Mi vida, como la suya, ha estado acompañada del sabor, de los aromas y del humo del tabaco, desde aquellos días de mi infancia en que él lanzaba con tanta maestría los anillos de humo que yo contemplaba como una acción portentosa, hasta hoy, cuando han pasado casi ocho meses desde que empecé los trámites para separarme del tabaco y bajarle los humos.
Durante todos estos años, he fumado las más variopintas marcas de cigarrillos, algunas de ellas ya desaparecidas. Empecé a los doce años con los cigarrillos Palmitos, antes de ser propiamente fumador, deslumbrado por su papel negro y su boquilla dorada, que compraba a céntimos con mis amigos antes de entrar en el cine. Se trataba de jugar a ser adultos chupando cigarrillos en la oscuridad. A partir de entonces, de forma esporádica fumaba algún cigarro a escondidas. El estreno propiamente dicho llegó a los catorce años después de un viaje de mis padres a Ceuta durante el verano. Mi padre regresó de la ciudad franca y africana, con un radiocasete y varios cartones de Winston y de Coronas que por entonces no se vendían en la península. Con ellos tomé la alternativa. Entonces fumar o no fumar no era una cuestión de salud, sino de educación y de respeto. Se fumaba con el permiso paterno o se fumaba a escondidas. Lo que sí se empezaba a tolerar, aunque tímidamente, era que la mujer fumase. Pero desde luego tabaco rubio porque el tabaco negro era símbolo de masculinidad y en último término de vicio, algo impropio de una señorita.
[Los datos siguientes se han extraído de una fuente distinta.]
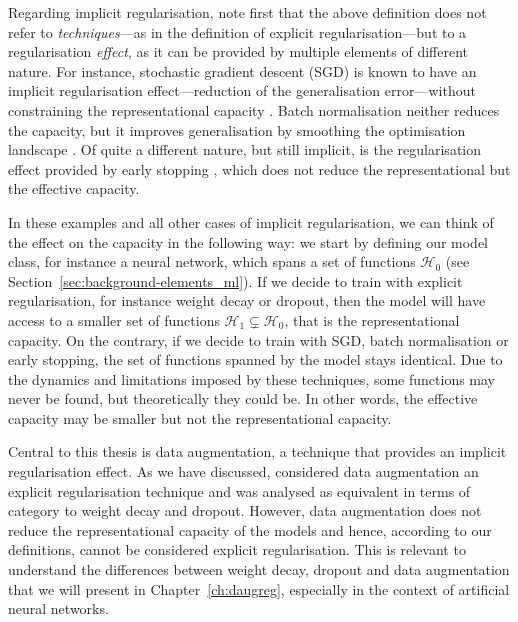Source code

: {Regarding implicit regularisation, note first that the above definition does not refer to \textit{techniques}---as in the definition of explicit regularisation---but to a regularisation \textit{effect}, as it can be provided by multiple elements of different nature. For instance, stochastic gradient descent (SGD) is known to have an implicit regularisation effect---reduction of the generalisation error---without constraining the representational capacity \citep{zhang2017sgd}. Batch normalisation neither reduces the capacity, but it improves generalisation by smoothing the optimisation landscape \citep{santurkar2018bn}. Of quite a different nature, but still implicit, is the regularisation effect provided by early stopping \citep{yao2007earlystopping}, which does not reduce the representational but the effective capacity.

In these examples and all other cases of implicit regularisation, we can think of the effect on the capacity in the following way: we start by defining our model class, for instance a neural network, which spans a set of functions $\mathcal{H}_0$ (see Section~\ref{sec:background-elements_ml}). If we decide to train with explicit regularisation, for instance weight decay or dropout, then the model will have access to a smaller set of functions $\mathcal{H}_1 \subsetneq \mathcal{H}_0$, that is the representational capacity. On the contrary, if we decide to train with SGD, batch normalisation or early stopping, the set of functions spanned by the model stays identical. Due to the dynamics and limitations imposed by these techniques, some functions may never be found, but theoretically they could be. In other words, the effective capacity may be smaller but not the representational capacity.

Central to this thesis is data augmentation, a technique that provides an implicit regularisation effect. As we have discussed, \citet{zhang2016understandingdl} considered data augmentation an explicit regularisation technique and was analysed as equivalent in terms of category to weight decay and dropout. However, data augmentation does not reduce the representational capacity of the models and hence, according to our definitions, cannot be considered explicit regularisation. This is relevant to understand the differences between weight decay, dropout and data augmentation that we will present in Chapter~\ref{ch:daugreg}, especially in the context of artificial neural networks.

}
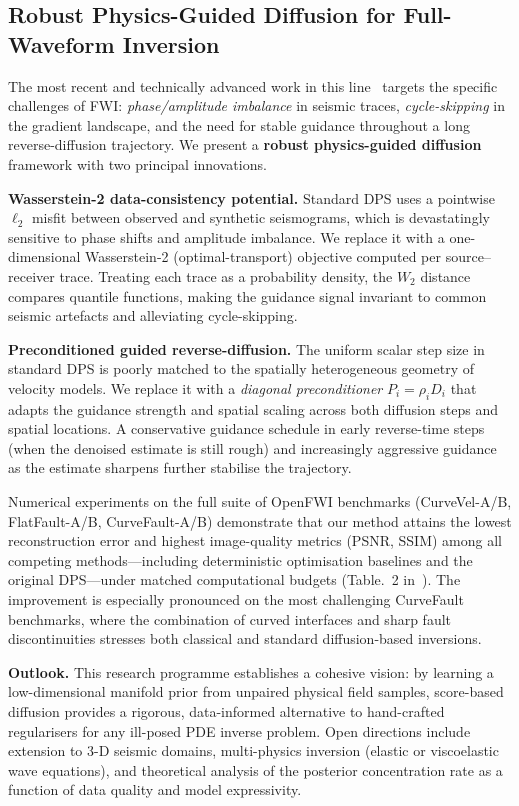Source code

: \subsection{Robust Physics-Guided Diffusion for Full-Waveform Inversion}

The most recent and technically advanced work in this line~\cite{Peng2026} targets
the specific challenges of FWI: \emph{phase/amplitude imbalance} in seismic traces,
\emph{cycle-skipping} in the gradient landscape, and the need for stable guidance
throughout a long reverse-diffusion trajectory.  We present a \textbf{robust
physics-guided diffusion} framework with two principal innovations.

\textbf{Wasserstein-2 data-consistency potential.}  Standard DPS uses a pointwise
$\ell_{2}$ misfit between observed and synthetic seismograms, which is devastatingly
sensitive to phase shifts and amplitude imbalance.  We replace it with a
one-dimensional Wasserstein-2 (optimal-transport) objective computed per
source--receiver trace.  Treating each trace as a probability density, the $W_2$
distance compares quantile functions, making the guidance signal
invariant to common seismic artefacts and alleviating cycle-skipping.

\textbf{Preconditioned guided reverse-diffusion.}  The uniform scalar step size in
standard DPS is poorly matched to the spatially heterogeneous geometry of velocity
models.  We replace it with a \emph{diagonal preconditioner} $P_{i} = \rho_{i}D_{i}$
that adapts the guidance strength and spatial scaling across both diffusion steps and
spatial locations.  A conservative guidance schedule in early reverse-time steps (when
the denoised estimate is still rough) and increasingly aggressive guidance as the
estimate sharpens further stabilise the trajectory.

Numerical experiments on the full suite of OpenFWI benchmarks (CurveVel-A/B,
FlatFault-A/B, CurveFault-A/B) demonstrate that our method attains the lowest
reconstruction error and highest image-quality metrics (PSNR, SSIM) among all
competing methods---including deterministic optimisation baselines and the original
DPS---under matched computational budgets (Table.~2 in~\cite{Peng2026}). The
improvement is especially pronounced on the most challenging CurveFault benchmarks,
where the combination of curved interfaces and sharp fault discontinuities stresses
both classical and standard diffusion-based inversions.

\bigskip
\noindent\textbf{Outlook.}  This research programme establishes a cohesive vision:
by learning a low-dimensional manifold prior from unpaired physical field samples,
score-based diffusion provides a rigorous, data-informed alternative to hand-crafted
regularisers for any ill-posed PDE inverse problem.  Open directions include extension
to 3-D seismic domains, multi-physics inversion (elastic or viscoelastic wave
equations), and theoretical analysis of the posterior concentration rate as a function
of data quality and model expressivity.
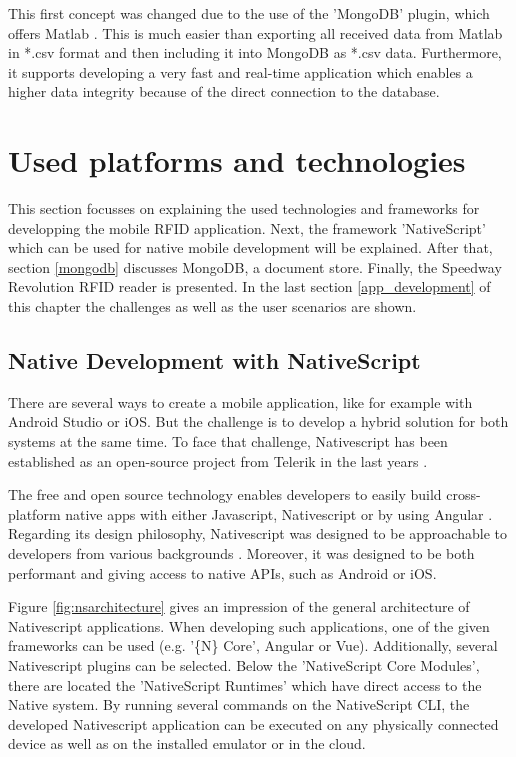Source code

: This first concept was changed due to the use of the 'MongoDB' plugin, which offers Matlab \cite{matlab_mongodb}. This is much easier than exporting all received data from Matlab in *.csv format and then including it into MongoDB as *.csv data. Furthermore, it supports developing a very fast and real-time application which enables a higher data integrity because of the direct connection to the database.  

\section{Used platforms and technologies} \label{platforms}

This section focusses on explaining the used technologies and frameworks for developping the mobile RFID application. Next, the framework 'NativeScript' which can be used for native mobile development will be explained. After that, section \ref{mongodb} discusses MongoDB, a document store. Finally, the Speedway Revolution RFID reader is presented. In the last section \ref{app_development} of this chapter the challenges as well as the user scenarios are shown. 

\subsection{Native Development with NativeScript} 

There are several ways to create a mobile application, like for example with Android Studio or iOS. But the challenge is to develop a hybrid solution for both systems at the same time.
To face that challenge, Nativescript has been established as an open-source project from Telerik in the last years \cite{nativescript}. 

The free and open source technology enables developers to easily build cross-platform native apps with either Javascript, Nativescript or by using Angular \cite{nativescript}. 
Regarding its design philosophy, Nativescript was designed to be approachable to developers from various backgrounds \cite{nativescript}. Moreover, it was designed to be both performant and giving access to native APIs, such as Android or iOS.

Figure \ref{fig:nsarchitecture} gives an impression of the general architecture of Nativescript applications. When developing such applications, one of the given frameworks can be used (e.g. '\{N\} Core', Angular or Vue). Additionally, several Nativescript plugins can be selected. Below the 'NativeScript Core Modules', there are located the 'NativeScript Runtimes' which have direct access to the Native system. By running several commands on the NativeScript \ac{CLI}, the developed Nativescript application can be executed on any physically connected device as well as on the installed emulator or in the cloud. 

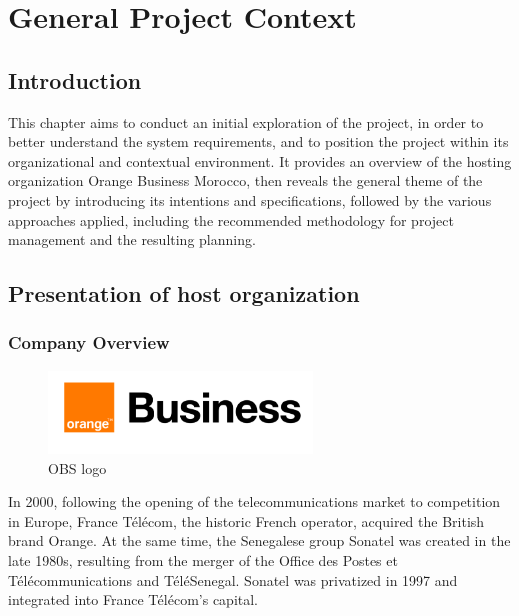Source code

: \chapter{General Project Context}
\label{chap:General Project Context}


\section{Introduction}

This chapter aims to conduct an initial exploration of the project, in order to better understand the system requirements, and to position the project within its organizational and contextual environment. It provides an overview of the hosting organization Orange Business Morocco, then reveals the general theme of the project by introducing its intentions and specifications, followed by the various approaches applied, including the recommended methodology for project management and the resulting planning.


\newpage


\section{Presentation of host organization}



\subsection{Company Overview}

\begin{figure}[H] 
    \centering
    \includegraphics[width=7cm]{Logos/ob.png}
    \caption{OBS logo}
\end{figure}

In 2000, following the opening of the telecommunications market to competition in Europe, France Télécom, the historic French operator, acquired the British brand Orange. At the same time, the Senegalese group Sonatel was created in the late 1980s, resulting from the merger of the Office des Postes et Télécommunications and TéléSenegal. Sonatel was privatized in 1997 and integrated into France Télécom's capital.

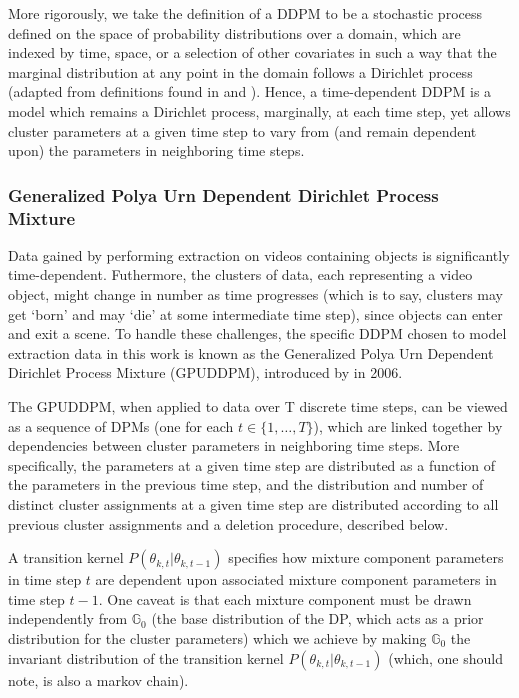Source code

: \documentclass[smallcondensed, final]{svjour3}
\begin{document}
More rigorously, we take the definition of a DDPM to be a stochastic process defined on the space of probability distributions over a domain, which are indexed by time, space, or a selection of other covariates in such a way that the marginal distribution at any point in the domain follows a Dirichlet process (adapted from definitions found in \cite{gasthaus_thesis} and \cite{griffin2006order}). Hence, a time-dependent DDPM is a model which remains a Dirichlet process, marginally, at each time step, yet allows cluster parameters at a given time step to vary from (and remain dependent upon) the parameters in neighboring time steps.






\subsubsection{Generalized Polya Urn Dependent Dirichlet Process Mixture}
\label{sec:gpuddpm}

Data gained by performing extraction on videos containing objects is significantly time-dependent. Futhermore, the clusters of data, each representing a video object, might change in number as time progresses (which is to say, clusters may get `born' and may `die' at some intermediate time step), since objects can enter and exit a scene. To handle these challenges, the specific DDPM chosen to model extraction data in this work is known as the Generalized Polya Urn Dependent Dirichlet Process Mixture (GPUDDPM), introduced by \cite{caron_2007} in 2006.

The GPUDDPM, when applied to data over T discrete time steps, can be viewed as a sequence of DPMs (one for each $t \in \{1, \ldots, T \}$), which are linked together by dependencies between cluster parameters in neighboring time steps. More specifically, the parameters at a given time step are distributed as a function of the parameters in the previous time step, and the distribution and number of distinct cluster assignments at a given time step are distributed according to all previous cluster assignments and a deletion procedure, described below.

A transition kernel $P(\theta_{k,t} | \theta_{k,t-1})$ specifies how mixture component parameters in time step $t$ are dependent upon associated mixture component parameters in time step $t-1$. One caveat is that each mixture component must be drawn independently from $\mathbb{G}_{0}$ (the base distribution of the DP, which acts as a prior distribution for the cluster parameters) which we achieve by making $\mathbb{G}_{0}$ the invariant distribution of the transition kernel $P(\theta_{k,t} | \theta_{k,t-1})$ (which, one should note, is also a markov chain).
\end{document}
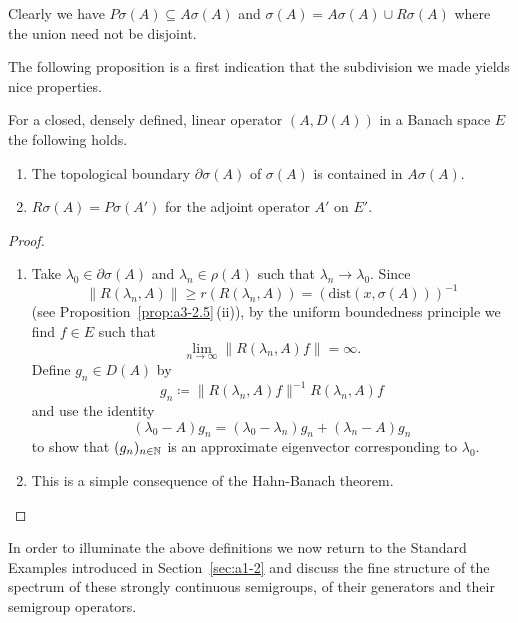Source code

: Clearly we have $P\sigma(A) \subseteq A\sigma(A)$ and $\sigma(A) = A\sigma(A) \cup R\sigma(A)$ where the union need not be disjoint.

The following proposition is a first indication that the subdivision we made yields nice properties.
\begin{proposition}\label{prop:a3-2.2}
For a closed, densely defined, linear operator $(A,D(A))$ in a Banach space $E$ the following holds.
\begin{enumerate}[\upshape (i)]

\item
The topological boundary $\partial\sigma(A)$ of\/ $\sigma(A)$ is contained in $A\sigma(A)$.

\item
{}
$R\sigma(A) = P\sigma(A')$ for the adjoint operator $A'$ on $E'$.

\end{enumerate}
\end{proposition}
\begin{proof}
\begin{enumerate}[\upshape (i), wide, labelindent=.25em]

\item 
Take $\lambda_{0} \in \partial\sigma(A)$ and $\lambda_{n} \in \rho(A)$ such that $\lambda_{n} \to \lambda_{0}$.
Since 
%
\[
	 \|R(\lambda_{n},A)\| \geq r(R(\lambda_{n},A)) = (\text{dist}(x,\sigma(A)))^{-1} 
\]
%
(see Proposition~\ref{prop:a3-2.5}\,(ii)), by the uniform boundedness principle we find $f \in E$ such that
\[
	\lim_{n \to \infty}\|R(\lambda_n ,A)f\| = \infty .
\]
Define $g_{n} \in D(A)$ by
\[
g_{n} \coloneq \|R(\lambda_{n},A)f\|^{-1} R(\lambda_{n},A)f
\]
and use the identity
\[
	(\lambda_{0} - A)g_{n} = (\lambda_{0} - \lambda_{n})g_{n} + (\lambda_{n} - A)g_{n}
\]
to show that $(g_{n})_{n \in \N}$ is an approximate eigenvector corresponding to $\lambda_{0}$.

\item 
This is a simple consequence of the Hahn-Banach theorem.
\qedhere
\end{enumerate}
\end{proof}
In order to illuminate the above definitions we now return to the Standard Examples introduced in Section~\ref{sec:a1-2} and discuss the fine structure of the spectrum of these strongly continuous semigroups, \ie of their generators and their semigroup operators.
Después de aquellos primigenios cigarrillos de origen norteafricano, llegaron los Celtas, los Goya, los Bisonte, los Rex, los 1X2, los HU, los Sombra, los Lola, los Fortuna, los más elegantes Craven “A” y More, y sobre todos ellos, los Ducados y los Chesterfield. Si tuviera que calcular las pesetas y los euros que me he gastado en cajetillas, necesitaría un calendario y una calculadora.
Supongo que todavía queda mucho trecho para que la mente deje de recordarme los cigarros que no me fumo y el cuerpo deje de echarme en cara los cigarros que me he fumado. Al menos eso dicen los que comenzaron la batalla antes que yo. Las leyes no nos valen a los de nuestra generación, hombres o mujeres. Los fumadores de antiguo no podemos vencer al humo por decreto, ¡ni siquiera escarmentamos en carne propia! Es tan férreo el nudo de la nicotina y denso el abrazo del humo que nos envuelve, que para deshacerlos definitivamente tendremos que batirnos con brazo firme y para siempre. Y si desgraciadamente perdiéramos la guerra, la condena será tener que fumar a escondidas para que no nos pillen los guardias. Será como volver a tener catorce años.

Manuel Visglerio Romero. Febrero 2011.